Exercise goal >> The copy you print must match the listing exactly, with its pictures removed.

Supplied data >>
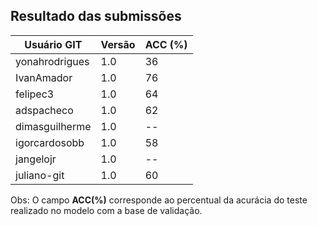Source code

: ## Resultado das submissões

Usuário GIT | Versão | ACC (%)
------------ | ------------- | ------------
yonahrodrigues | 1.0	|	36	
IvanAmador |	1.0	|	76	
felipec3	|	1.0	|	64
adspacheco	|	1.0	|	62	
dimasguilherme	|	1.0	|	--	
igorcardosobb	|	1.0	|	58	
jangelojr	|	1.0	|	--	
juliano-git |	1.0	|	60

Obs: O campo **ACC(%)** corresponde ao percentual da acurácia do teste realizado no modelo com a base de validação.
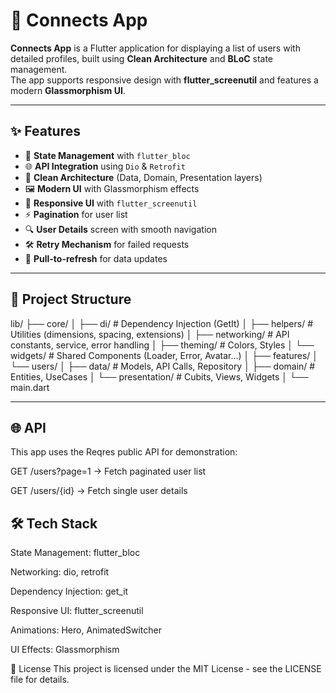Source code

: # 📱 Connects App

**Connects App** is a Flutter application for displaying a list of users with detailed profiles, built using **Clean Architecture** and **BLoC** state management.  
The app supports responsive design with **flutter_screenutil** and features a modern **Glassmorphism UI**.

---

## ✨ Features

- 🔄 **State Management** with `flutter_bloc`
- 🌐 **API Integration** using `Dio` & `Retrofit`
- 🧩 **Clean Architecture** (Data, Domain, Presentation layers)
- 🖼 **Modern UI** with Glassmorphism effects
- 📱 **Responsive UI** with `flutter_screenutil`
- ⚡ **Pagination** for user list
- 🔍 **User Details** screen with smooth navigation
- 🛠 **Retry Mechanism** for failed requests
- 🔄 **Pull-to-refresh** for data updates

---

## 📂 Project Structure

lib/
├── core/
│ ├── di/ # Dependency Injection (GetIt)
│ ├── helpers/ # Utilities (dimensions, spacing, extensions)
│ ├── networking/ # API constants, service, error handling
│ ├── theming/ # Colors, Styles
│ └── widgets/ # Shared Components (Loader, Error, Avatar...)
│
├── features/
│ └── users/
│ ├── data/ # Models, API Calls, Repository
│ ├── domain/ # Entities, UseCases
│ └── presentation/ # Cubits, Views, Widgets
│
└── main.dart

---

## 🌐 API

This app uses the Reqres public API for demonstration:

GET /users?page=1 → Fetch paginated user list

GET /users/{id} → Fetch single user details

## 🛠 Tech Stack

State Management: flutter_bloc

Networking: dio, retrofit

Dependency Injection: get_it

Responsive UI: flutter_screenutil

Animations: Hero, AnimatedSwitcher

UI Effects: Glassmorphism

📄 License
This project is licensed under the MIT License - see the LICENSE file for details.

Answer to this exercise >>
Source code

: ## Resultado das submissões

Usuário GIT | Versão | ACC (%)
------------ | ------------- | ------------
yonahrodrigues | 1.0	|	36	
IvanAmador |	1.0	|	76	
felipec3	|	1.0	|	64
adspacheco	|	1.0	|	62	
dimasguilherme	|	1.0	|	--	
igorcardosobb	|	1.0	|	58	
jangelojr	|	1.0	|	--	
juliano-git |	1.0	|	60

Obs: O campo **ACC(%)** corresponde ao percentual da acurácia do teste realizado no modelo com a base de validação.
Source code

: # 📱 Connects App

**Connects App** is a Flutter application for displaying a list of users with detailed profiles, built using **Clean Architecture** and **BLoC** state management.  
The app supports responsive design with **flutter_screenutil** and features a modern **Glassmorphism UI**.

---

## ✨ Features

- 🔄 **State Management** with `flutter_bloc`
- 🌐 **API Integration** using `Dio` & `Retrofit`
- 🧩 **Clean Architecture** (Data, Domain, Presentation layers)
- 🖼 **Modern UI** with Glassmorphism effects
- 📱 **Responsive UI** with `flutter_screenutil`
- ⚡ **Pagination** for user list
- 🔍 **User Details** screen with smooth navigation
- 🛠 **Retry Mechanism** for failed requests
- 🔄 **Pull-to-refresh** for data updates

---

## 📂 Project Structure

lib/
├── core/
│ ├── di/ # Dependency Injection (GetIt)
│ ├── helpers/ # Utilities (dimensions, spacing, extensions)
│ ├── networking/ # API constants, service, error handling
│ ├── theming/ # Colors, Styles
│ └── widgets/ # Shared Components (Loader, Error, Avatar...)
│
├── features/
│ └── users/
│ ├── data/ # Models, API Calls, Repository
│ ├── domain/ # Entities, UseCases
│ └── presentation/ # Cubits, Views, Widgets
│
└── main.dart

---

## 🌐 API

This app uses the Reqres public API for demonstration:

GET /users?page=1 → Fetch paginated user list

GET /users/{id} → Fetch single user details

## 🛠 Tech Stack

State Management: flutter_bloc

Networking: dio, retrofit

Dependency Injection: get_it

Responsive UI: flutter_screenutil

Animations: Hero, AnimatedSwitcher

UI Effects: Glassmorphism

📄 License
This project is licensed under the MIT License - see the LICENSE file for details.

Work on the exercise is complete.